◆ Problem to work on ◆
Transcribe, word for word and without additions, each line below from the one containing "folder where the XP site structure is found" through the one containing "during serverside rendering", both ends included.

───

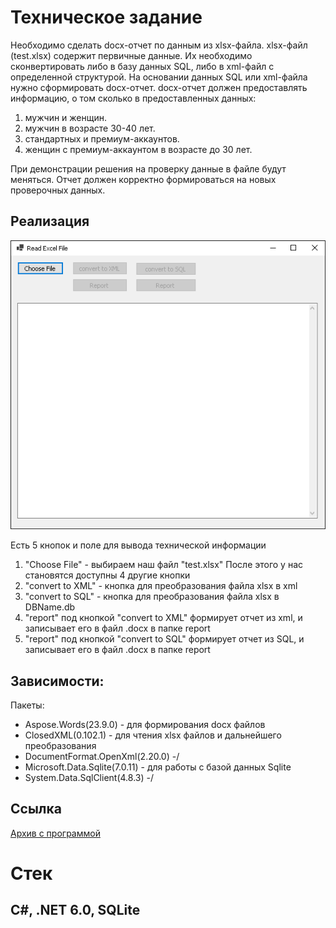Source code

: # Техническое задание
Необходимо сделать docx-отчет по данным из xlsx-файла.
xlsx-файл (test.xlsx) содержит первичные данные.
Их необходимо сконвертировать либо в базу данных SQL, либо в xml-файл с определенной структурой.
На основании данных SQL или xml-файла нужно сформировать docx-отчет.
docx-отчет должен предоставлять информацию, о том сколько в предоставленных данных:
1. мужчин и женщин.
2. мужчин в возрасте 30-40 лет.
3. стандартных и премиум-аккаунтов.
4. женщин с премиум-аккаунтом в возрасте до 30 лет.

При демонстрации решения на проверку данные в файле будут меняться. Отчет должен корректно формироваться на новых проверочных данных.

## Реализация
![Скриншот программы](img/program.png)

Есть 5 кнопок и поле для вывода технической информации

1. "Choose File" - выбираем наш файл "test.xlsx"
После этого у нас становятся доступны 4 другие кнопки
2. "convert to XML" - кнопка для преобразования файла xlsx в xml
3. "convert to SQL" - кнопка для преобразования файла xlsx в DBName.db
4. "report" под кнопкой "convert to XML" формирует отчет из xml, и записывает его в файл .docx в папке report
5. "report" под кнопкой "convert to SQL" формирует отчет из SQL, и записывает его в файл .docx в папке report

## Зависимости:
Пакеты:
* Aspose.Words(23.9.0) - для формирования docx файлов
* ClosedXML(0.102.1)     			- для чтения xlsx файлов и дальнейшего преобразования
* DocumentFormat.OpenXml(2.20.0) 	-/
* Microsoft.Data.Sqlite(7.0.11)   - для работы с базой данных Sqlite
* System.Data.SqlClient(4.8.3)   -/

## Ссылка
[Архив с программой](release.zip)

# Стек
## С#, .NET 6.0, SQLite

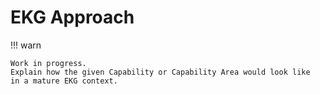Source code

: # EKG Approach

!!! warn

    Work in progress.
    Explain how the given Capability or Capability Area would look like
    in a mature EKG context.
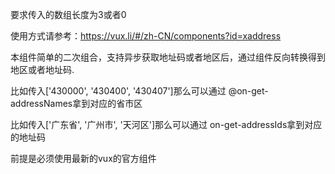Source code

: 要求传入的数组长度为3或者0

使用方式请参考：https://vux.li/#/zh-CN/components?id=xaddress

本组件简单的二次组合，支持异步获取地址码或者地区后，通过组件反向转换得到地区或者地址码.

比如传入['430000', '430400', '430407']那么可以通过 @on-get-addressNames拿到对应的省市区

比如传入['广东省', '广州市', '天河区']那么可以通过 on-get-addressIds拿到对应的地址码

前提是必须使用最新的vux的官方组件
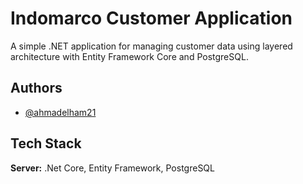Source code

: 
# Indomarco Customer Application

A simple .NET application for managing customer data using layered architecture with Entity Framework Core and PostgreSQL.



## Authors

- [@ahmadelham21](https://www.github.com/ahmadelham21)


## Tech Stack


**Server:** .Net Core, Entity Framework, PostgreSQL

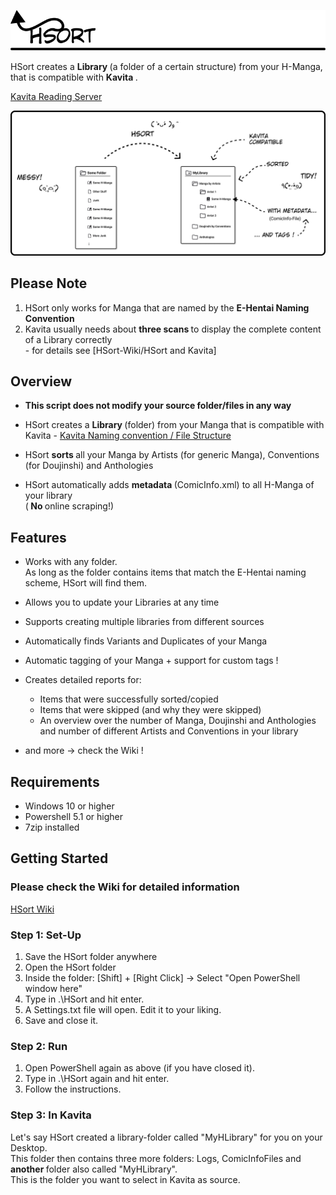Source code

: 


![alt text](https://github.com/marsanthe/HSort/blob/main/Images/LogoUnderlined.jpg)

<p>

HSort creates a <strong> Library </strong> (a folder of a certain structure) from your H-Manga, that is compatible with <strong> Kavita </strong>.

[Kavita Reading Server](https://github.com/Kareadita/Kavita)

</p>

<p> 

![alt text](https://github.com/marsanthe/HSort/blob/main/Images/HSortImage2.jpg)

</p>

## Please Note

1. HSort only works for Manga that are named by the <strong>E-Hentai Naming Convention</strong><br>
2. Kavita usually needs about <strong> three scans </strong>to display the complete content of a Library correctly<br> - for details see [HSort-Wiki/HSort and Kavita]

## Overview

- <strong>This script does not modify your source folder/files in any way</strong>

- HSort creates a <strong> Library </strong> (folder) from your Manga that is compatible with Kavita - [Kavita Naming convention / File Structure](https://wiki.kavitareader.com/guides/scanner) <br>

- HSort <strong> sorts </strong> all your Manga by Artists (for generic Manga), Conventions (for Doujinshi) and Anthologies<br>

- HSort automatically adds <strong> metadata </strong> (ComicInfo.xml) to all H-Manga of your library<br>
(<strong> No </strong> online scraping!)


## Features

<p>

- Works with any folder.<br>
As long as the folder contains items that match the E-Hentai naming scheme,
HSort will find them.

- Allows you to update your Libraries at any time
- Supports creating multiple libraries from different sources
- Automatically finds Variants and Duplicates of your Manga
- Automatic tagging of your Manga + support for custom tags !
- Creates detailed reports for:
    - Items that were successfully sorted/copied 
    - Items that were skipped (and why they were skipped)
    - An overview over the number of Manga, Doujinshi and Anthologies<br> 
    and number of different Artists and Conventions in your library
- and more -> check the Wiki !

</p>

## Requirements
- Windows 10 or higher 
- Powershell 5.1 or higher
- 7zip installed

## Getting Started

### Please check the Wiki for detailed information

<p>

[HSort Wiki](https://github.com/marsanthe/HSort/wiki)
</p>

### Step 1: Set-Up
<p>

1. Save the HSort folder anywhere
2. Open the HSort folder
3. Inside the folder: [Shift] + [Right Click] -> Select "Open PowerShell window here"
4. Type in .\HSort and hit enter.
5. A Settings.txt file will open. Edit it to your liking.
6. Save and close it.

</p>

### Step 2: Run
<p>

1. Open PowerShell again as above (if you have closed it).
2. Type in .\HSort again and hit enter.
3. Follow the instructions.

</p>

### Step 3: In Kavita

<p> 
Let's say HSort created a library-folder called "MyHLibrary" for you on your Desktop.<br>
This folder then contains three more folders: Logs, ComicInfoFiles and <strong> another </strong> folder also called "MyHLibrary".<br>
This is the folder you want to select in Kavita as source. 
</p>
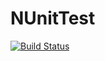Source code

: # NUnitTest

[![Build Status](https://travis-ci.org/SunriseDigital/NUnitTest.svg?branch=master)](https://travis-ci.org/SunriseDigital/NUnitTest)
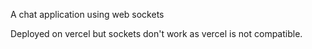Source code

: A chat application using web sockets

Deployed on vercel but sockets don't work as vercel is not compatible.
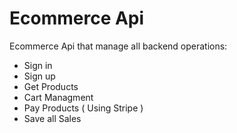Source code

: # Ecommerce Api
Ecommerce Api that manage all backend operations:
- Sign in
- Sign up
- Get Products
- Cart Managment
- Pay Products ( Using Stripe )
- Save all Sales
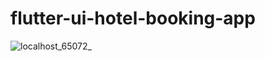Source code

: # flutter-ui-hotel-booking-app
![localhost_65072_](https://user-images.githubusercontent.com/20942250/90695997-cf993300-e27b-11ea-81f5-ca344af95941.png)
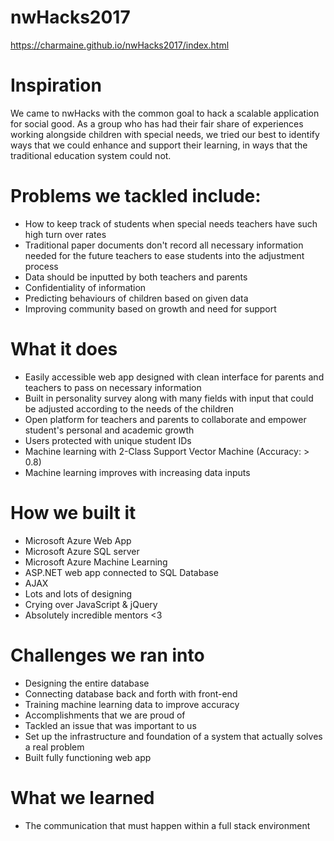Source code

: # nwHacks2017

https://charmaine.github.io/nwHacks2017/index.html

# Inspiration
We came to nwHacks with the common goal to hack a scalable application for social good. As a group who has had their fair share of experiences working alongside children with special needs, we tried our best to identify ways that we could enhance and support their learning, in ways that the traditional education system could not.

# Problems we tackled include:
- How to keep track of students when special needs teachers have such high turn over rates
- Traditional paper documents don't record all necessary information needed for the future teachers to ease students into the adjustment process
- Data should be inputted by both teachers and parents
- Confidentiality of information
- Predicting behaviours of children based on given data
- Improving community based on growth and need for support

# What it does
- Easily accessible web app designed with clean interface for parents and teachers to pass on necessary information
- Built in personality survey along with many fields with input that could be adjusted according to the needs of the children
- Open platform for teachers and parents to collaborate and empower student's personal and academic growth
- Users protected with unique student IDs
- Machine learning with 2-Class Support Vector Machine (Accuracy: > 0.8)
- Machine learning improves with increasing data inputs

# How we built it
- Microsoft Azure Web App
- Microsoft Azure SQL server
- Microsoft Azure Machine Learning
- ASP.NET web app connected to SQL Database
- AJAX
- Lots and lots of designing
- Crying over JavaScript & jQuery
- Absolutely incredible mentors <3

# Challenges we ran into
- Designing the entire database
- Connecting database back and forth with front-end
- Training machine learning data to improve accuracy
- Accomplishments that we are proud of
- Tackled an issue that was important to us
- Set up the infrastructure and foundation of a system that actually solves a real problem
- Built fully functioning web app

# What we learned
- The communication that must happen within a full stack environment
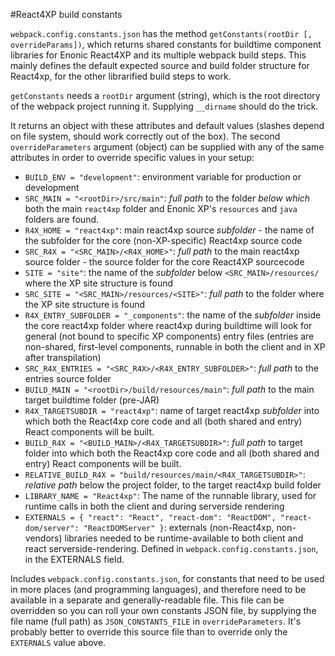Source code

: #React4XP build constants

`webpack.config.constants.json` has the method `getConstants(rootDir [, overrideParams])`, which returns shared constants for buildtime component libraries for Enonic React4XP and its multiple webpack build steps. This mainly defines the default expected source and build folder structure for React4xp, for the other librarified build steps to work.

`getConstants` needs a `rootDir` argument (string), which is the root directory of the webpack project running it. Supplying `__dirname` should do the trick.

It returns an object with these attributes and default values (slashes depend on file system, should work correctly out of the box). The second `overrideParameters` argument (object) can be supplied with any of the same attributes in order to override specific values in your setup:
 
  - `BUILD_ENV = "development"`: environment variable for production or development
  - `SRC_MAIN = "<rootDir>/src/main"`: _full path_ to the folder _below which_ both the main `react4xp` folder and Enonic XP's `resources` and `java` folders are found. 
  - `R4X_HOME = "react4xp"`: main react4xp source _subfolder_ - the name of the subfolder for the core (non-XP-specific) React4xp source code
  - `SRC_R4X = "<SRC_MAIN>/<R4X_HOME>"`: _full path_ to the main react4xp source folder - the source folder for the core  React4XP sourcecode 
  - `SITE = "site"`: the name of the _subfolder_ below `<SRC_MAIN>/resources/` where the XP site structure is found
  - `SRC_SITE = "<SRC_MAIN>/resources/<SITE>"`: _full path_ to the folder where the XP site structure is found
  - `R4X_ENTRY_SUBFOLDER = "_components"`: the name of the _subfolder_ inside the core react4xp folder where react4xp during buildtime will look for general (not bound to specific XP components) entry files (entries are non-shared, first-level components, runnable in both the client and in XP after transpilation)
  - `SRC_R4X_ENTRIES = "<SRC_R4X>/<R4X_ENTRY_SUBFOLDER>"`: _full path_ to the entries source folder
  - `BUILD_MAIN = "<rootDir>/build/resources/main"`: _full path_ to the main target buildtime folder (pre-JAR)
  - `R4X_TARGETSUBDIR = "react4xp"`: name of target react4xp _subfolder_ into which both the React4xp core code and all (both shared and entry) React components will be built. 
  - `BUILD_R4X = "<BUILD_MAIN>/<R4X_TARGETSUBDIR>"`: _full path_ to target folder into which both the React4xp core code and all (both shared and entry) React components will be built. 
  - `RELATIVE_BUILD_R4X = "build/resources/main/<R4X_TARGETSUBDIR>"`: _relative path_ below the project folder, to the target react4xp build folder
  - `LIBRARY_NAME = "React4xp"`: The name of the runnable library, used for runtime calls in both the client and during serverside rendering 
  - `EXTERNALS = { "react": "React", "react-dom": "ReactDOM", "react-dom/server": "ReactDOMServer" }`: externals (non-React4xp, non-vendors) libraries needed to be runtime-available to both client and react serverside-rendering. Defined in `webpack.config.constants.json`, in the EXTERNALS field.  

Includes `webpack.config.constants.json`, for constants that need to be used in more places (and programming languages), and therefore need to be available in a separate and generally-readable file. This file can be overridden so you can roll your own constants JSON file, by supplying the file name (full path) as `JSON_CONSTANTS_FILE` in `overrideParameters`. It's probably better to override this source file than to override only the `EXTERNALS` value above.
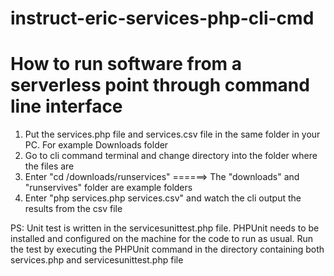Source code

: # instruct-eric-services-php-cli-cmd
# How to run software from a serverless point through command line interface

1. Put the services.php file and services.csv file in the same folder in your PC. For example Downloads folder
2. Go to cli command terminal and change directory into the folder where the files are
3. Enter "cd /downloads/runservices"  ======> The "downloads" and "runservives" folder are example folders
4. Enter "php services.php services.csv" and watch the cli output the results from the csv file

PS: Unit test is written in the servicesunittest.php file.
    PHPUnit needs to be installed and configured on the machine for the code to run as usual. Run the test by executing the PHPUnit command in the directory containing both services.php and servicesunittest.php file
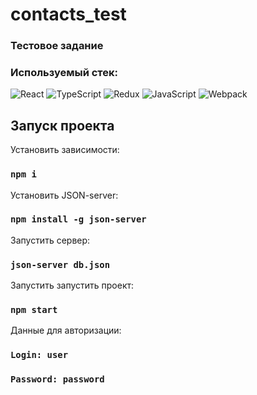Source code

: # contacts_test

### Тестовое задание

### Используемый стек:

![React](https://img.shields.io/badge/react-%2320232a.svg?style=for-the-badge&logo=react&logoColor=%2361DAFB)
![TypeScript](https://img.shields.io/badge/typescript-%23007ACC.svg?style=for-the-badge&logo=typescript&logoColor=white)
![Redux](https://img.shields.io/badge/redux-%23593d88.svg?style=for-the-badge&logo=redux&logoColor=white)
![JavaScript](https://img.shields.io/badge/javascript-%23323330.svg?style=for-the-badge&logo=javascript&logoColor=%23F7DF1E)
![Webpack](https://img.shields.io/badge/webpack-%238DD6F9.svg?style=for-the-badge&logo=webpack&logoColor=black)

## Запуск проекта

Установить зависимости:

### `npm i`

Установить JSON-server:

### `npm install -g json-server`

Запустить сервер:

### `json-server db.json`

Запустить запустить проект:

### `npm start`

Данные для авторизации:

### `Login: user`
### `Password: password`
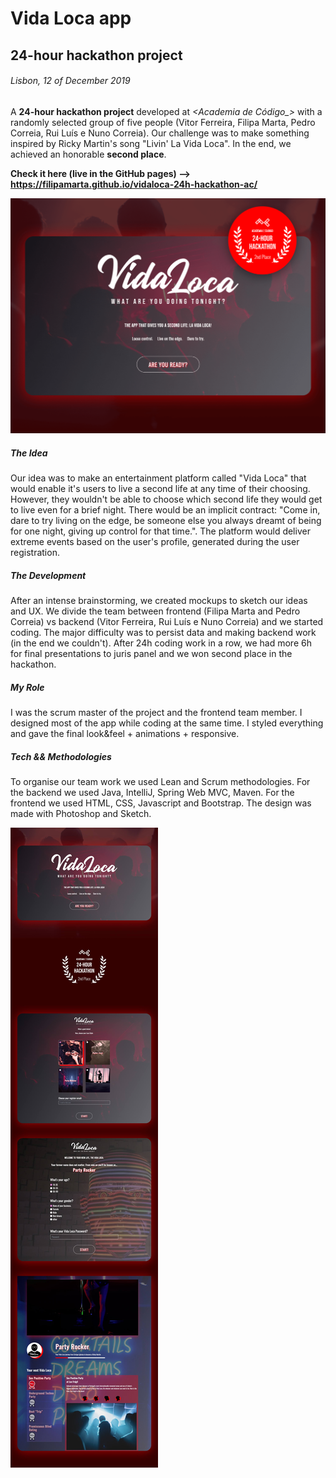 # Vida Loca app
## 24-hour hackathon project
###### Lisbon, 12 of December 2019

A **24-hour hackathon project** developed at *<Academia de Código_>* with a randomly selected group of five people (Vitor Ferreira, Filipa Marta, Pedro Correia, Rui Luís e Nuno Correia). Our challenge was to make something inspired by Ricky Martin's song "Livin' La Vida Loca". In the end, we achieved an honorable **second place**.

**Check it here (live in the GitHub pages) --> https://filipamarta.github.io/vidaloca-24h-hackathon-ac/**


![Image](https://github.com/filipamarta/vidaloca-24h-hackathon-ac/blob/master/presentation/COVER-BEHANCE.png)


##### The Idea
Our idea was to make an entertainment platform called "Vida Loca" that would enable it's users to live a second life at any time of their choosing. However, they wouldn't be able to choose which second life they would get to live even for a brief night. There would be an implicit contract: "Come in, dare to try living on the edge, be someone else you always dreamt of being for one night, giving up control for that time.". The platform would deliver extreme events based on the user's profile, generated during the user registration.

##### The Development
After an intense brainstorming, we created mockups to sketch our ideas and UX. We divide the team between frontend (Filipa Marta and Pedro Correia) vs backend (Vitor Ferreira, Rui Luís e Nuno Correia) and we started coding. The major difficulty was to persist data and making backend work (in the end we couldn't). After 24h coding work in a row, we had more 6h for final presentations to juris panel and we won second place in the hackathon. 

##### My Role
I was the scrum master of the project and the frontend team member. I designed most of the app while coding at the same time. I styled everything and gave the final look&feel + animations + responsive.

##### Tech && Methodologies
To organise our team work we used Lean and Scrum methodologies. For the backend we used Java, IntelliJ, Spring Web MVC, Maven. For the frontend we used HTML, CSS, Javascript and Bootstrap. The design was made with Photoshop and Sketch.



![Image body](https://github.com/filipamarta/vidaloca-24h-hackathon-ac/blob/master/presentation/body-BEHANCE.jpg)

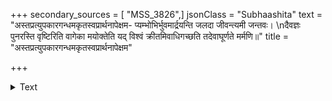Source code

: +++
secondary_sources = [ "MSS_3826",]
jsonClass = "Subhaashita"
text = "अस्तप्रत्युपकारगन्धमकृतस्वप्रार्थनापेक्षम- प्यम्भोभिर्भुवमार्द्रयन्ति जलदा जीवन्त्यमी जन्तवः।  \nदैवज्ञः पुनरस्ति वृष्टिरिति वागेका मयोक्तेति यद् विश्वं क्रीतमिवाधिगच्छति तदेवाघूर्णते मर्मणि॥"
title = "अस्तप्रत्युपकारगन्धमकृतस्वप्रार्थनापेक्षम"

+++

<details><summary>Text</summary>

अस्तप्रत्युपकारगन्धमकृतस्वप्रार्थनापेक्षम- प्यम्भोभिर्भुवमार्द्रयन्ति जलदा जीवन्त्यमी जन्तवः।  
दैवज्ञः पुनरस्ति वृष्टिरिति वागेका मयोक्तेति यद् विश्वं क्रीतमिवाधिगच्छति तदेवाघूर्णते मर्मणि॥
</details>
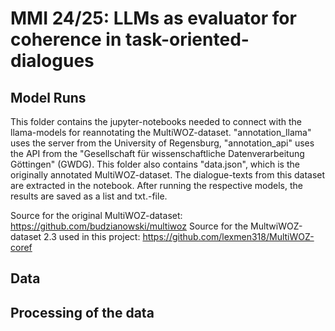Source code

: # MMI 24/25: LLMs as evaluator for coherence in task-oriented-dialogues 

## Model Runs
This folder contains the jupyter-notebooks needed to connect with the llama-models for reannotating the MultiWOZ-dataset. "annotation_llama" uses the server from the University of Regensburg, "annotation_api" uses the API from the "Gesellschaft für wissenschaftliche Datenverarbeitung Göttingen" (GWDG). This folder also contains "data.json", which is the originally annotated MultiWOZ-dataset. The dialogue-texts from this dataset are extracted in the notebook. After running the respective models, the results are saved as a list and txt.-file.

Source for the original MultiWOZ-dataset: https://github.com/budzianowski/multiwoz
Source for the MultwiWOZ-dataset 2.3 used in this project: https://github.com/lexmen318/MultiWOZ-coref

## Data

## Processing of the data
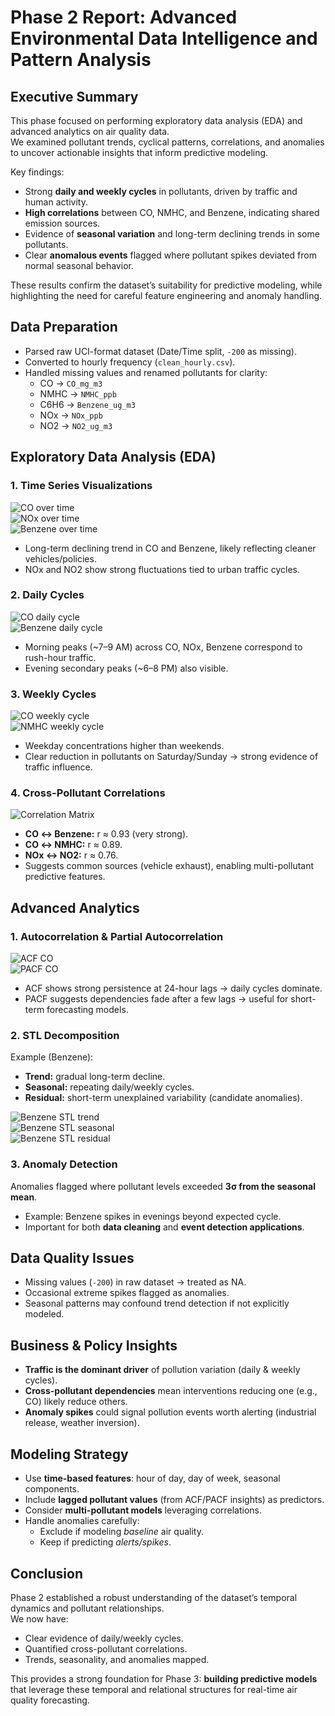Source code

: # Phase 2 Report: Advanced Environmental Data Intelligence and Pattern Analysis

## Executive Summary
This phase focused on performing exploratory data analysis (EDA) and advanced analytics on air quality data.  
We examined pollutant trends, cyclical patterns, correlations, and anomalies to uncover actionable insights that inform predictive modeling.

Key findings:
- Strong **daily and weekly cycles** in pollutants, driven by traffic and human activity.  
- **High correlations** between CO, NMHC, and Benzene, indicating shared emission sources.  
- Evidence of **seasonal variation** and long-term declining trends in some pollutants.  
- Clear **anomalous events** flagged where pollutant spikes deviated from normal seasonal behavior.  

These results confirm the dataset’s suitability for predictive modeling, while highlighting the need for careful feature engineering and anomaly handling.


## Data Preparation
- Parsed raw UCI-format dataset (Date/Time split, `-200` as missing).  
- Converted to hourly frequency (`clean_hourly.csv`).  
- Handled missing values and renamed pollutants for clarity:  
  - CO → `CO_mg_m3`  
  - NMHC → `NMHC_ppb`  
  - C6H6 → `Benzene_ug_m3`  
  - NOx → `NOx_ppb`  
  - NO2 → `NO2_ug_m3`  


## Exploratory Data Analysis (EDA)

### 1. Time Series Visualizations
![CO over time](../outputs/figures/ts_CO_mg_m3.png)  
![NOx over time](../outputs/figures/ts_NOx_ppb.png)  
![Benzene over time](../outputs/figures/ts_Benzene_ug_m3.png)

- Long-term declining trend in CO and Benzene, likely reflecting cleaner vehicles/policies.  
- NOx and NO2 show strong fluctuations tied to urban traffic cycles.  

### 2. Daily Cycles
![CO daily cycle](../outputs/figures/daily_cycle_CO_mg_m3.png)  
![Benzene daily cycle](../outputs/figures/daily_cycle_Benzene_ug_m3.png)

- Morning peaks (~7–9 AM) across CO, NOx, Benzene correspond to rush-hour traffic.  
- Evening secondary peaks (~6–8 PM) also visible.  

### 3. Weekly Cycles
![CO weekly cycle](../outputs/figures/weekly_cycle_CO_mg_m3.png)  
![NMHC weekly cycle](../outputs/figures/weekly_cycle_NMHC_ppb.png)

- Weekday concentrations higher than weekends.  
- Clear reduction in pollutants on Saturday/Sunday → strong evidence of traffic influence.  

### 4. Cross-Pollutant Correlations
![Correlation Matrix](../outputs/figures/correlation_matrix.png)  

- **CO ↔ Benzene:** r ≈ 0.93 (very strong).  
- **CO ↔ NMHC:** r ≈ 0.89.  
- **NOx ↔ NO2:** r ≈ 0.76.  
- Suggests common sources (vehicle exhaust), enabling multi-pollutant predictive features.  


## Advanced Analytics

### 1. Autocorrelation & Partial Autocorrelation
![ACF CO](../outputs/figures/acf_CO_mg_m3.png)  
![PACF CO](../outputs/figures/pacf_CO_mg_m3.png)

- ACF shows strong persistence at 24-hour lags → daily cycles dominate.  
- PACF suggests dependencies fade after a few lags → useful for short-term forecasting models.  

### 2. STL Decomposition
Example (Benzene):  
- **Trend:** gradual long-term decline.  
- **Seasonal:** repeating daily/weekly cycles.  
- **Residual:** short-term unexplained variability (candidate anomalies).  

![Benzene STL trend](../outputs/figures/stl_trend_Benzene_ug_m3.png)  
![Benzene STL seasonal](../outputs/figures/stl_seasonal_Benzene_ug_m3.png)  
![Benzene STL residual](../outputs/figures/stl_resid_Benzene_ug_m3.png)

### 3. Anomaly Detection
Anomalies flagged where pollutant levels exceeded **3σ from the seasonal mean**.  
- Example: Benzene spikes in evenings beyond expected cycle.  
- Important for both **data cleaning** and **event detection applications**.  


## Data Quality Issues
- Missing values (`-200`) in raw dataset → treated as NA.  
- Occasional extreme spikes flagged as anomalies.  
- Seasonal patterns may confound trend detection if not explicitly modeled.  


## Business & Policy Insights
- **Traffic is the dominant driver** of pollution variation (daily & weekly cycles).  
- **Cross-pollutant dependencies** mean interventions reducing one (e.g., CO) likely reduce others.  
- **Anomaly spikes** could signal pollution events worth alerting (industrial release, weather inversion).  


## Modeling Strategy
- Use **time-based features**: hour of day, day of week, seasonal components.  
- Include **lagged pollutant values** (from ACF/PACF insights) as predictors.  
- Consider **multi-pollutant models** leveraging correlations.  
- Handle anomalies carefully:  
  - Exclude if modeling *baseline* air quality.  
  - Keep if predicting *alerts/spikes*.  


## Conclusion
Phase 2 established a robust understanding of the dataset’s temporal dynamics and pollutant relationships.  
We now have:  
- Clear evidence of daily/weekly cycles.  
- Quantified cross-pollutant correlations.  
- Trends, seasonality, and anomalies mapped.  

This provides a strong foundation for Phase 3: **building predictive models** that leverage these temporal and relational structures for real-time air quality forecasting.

───

◆ Written answer ◆
  - `SRC_SITE = "<SRC_MAIN>/resources/<SITE>"`: _full path_ to the folder where the XP site structure is found
  - `R4X_ENTRY_SUBFOLDER = "_components"`: the name of the _subfolder_ inside the core react4xp folder where react4xp during buildtime will look for general (not bound to specific XP components) entry files (entries are non-shared, first-level components, runnable in both the client and in XP after transpilation)
  - `SRC_R4X_ENTRIES = "<SRC_R4X>/<R4X_ENTRY_SUBFOLDER>"`: _full path_ to the entries source folder
  - `BUILD_MAIN = "<rootDir>/build/resources/main"`: _full path_ to the main target buildtime folder (pre-JAR)
  - `R4X_TARGETSUBDIR = "react4xp"`: name of target react4xp _subfolder_ into which both the React4xp core code and all (both shared and entry) React components will be built. 
  - `BUILD_R4X = "<BUILD_MAIN>/<R4X_TARGETSUBDIR>"`: _full path_ to target folder into which both the React4xp core code and all (both shared and entry) React components will be built. 
  - `RELATIVE_BUILD_R4X = "build/resources/main/<R4X_TARGETSUBDIR>"`: _relative path_ below the project folder, to the target react4xp build folder
  - `LIBRARY_NAME = "React4xp"`: The name of the runnable library, used for runtime calls in both the client and during serverside rendering 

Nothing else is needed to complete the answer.